You’d also be at a calorie deficit any time you exercised if you’re not supplementing the expenditure, and depending on the workout it can be a large deficit. I have HIIT workouts that can burn upwards of 800 kCal an hour.
The downside is that you will eventually plateau with this method, so if you’re very overweight you’ll need to change your diet at some point. But if you’re not significantly overweight (like me this time around) converting ~15% of your body fat to muscle should be obtainable just through lifting.
The great part about building muscles before you go on a deficit is that your BMR will be decently higher, meaning you can eat more than you would otherwise since muscles require more calories than fat to exist.
You can’t overpower bad technique.
I’ve trained in lots of martial arts, this is one of those catch phrases people like to throw around a lot there, but it’s only true if you normalize for strength.
I remember a long while back my SiL went to some BJJ classes, and she was going on and on about how it was great because with those techniques strength didn’t mattered and she was learning how to defend herself against much more strong opponents.
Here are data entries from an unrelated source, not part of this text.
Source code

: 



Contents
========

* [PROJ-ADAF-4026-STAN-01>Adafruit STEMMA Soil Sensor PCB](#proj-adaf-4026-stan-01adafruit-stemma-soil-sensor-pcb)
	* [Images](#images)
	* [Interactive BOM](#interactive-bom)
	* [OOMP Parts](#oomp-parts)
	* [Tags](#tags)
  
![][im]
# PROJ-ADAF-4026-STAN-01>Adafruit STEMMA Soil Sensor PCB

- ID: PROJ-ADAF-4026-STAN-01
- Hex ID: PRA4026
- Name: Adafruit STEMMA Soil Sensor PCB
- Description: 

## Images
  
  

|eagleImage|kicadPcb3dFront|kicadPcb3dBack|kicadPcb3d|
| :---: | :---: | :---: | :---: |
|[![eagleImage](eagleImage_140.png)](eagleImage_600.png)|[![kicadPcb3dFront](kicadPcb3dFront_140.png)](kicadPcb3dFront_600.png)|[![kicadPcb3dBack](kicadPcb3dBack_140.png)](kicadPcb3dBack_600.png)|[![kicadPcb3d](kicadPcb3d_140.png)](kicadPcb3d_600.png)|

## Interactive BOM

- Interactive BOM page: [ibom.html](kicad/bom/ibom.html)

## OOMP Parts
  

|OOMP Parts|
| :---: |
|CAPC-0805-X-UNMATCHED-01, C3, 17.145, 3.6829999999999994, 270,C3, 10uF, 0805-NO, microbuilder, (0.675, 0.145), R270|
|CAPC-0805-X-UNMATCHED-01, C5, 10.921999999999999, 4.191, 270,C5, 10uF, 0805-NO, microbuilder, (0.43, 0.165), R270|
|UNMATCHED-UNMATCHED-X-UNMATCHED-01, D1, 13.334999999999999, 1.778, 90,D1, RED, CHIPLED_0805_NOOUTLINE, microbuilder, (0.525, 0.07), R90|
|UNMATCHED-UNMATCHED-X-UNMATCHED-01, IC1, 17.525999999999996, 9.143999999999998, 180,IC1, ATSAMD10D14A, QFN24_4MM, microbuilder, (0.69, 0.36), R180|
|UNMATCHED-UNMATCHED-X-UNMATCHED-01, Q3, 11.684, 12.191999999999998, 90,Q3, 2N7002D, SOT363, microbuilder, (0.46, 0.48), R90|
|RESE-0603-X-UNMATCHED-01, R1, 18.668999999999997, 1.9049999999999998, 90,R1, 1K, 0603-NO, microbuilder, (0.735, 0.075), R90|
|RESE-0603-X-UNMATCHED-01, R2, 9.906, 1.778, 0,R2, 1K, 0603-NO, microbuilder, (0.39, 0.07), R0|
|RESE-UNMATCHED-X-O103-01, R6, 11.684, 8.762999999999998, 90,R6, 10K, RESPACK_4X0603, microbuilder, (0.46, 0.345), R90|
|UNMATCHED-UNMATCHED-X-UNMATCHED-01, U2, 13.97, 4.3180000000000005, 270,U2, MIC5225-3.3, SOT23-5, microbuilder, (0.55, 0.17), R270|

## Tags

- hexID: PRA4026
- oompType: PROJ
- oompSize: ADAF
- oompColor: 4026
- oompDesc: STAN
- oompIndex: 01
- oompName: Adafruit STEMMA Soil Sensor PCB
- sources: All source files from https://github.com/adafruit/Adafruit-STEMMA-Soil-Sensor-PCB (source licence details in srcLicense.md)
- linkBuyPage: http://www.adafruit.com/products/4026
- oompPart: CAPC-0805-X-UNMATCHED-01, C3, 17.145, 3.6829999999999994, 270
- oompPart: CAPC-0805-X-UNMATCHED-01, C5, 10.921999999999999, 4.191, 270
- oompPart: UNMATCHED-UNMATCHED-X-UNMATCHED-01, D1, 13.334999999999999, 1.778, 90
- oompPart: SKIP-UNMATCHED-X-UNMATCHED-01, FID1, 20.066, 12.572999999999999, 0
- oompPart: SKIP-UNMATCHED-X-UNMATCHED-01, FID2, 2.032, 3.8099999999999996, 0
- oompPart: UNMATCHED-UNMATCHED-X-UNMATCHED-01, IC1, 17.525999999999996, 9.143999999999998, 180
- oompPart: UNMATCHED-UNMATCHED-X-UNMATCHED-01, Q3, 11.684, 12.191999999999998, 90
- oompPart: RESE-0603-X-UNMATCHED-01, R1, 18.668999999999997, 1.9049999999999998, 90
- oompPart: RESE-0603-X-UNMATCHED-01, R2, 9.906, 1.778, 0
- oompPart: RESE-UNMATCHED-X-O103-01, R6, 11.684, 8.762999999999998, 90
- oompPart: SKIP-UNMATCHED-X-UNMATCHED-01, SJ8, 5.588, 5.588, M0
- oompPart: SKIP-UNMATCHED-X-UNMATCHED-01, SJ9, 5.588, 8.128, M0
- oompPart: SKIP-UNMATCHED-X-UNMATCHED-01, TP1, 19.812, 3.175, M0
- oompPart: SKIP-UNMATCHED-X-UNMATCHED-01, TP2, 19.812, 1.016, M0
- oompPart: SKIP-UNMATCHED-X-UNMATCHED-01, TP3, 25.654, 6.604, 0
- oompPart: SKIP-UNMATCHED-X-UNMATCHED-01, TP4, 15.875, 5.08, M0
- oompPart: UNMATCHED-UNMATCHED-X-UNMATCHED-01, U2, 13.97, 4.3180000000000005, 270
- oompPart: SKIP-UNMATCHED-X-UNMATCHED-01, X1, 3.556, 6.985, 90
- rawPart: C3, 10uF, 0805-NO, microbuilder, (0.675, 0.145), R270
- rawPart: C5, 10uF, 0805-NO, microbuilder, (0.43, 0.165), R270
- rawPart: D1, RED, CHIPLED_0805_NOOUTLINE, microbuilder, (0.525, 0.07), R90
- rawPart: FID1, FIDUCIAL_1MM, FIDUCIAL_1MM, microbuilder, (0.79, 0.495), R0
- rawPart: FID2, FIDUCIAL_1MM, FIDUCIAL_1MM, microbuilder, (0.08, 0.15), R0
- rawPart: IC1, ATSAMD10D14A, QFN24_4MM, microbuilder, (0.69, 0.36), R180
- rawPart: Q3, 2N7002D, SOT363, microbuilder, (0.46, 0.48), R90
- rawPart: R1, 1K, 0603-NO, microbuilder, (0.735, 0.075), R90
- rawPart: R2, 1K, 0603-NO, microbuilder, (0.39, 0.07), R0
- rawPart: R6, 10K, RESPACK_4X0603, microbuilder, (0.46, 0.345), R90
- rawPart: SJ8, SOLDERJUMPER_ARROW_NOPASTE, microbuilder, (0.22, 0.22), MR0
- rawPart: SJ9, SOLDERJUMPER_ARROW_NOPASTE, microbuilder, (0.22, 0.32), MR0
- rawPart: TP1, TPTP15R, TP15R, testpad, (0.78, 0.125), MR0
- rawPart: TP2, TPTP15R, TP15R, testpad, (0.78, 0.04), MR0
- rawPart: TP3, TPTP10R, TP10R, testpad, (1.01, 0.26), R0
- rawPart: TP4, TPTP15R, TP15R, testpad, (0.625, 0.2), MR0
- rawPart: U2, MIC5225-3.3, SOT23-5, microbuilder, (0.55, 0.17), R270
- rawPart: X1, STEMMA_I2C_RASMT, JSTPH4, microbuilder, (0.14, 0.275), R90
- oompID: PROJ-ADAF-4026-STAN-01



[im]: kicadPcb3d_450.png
I told her something among the lines of “that’s great and all, but don’t get overconfident, BJJ only works if the opponent is in a similar weight category, a kick to the nuts is a lot more effective in real life”, she didn’t believe me, so I asked her to get me in something she had learned, she went for an arm lock, I ensured she had grabbed me correctly and then I stood up carrying her up with me. Yeah, BJJ is great and everyone should learn a little bit, but technique doesn’t matter for shit if your opponent can lift you with one arm. Also no, I’m not superman, my SiL is very petite.
That’s not the same thing, though.
You didn’t overpower your own bad technique.
You overpowered her good technique, and presumably did so using good technique of your own.
You’re correct, I misread as “you can’t overpower technique” to mean good technique triumphs over brute strength. Yeah, her technique was good, I just stood up, she weighs less than half my body weight so no technique needed.
So many exceptions to that one that it’s useless. You absolutely can overpower bad technique in a lot of situations.
Go watch idiots break car windows in rescues. If you smash it hard enough, it will eventually break. Whereas a small tap with a sharp object in a corner can crack it with almost no force at all.
You’re safe from my pedantry for now OP.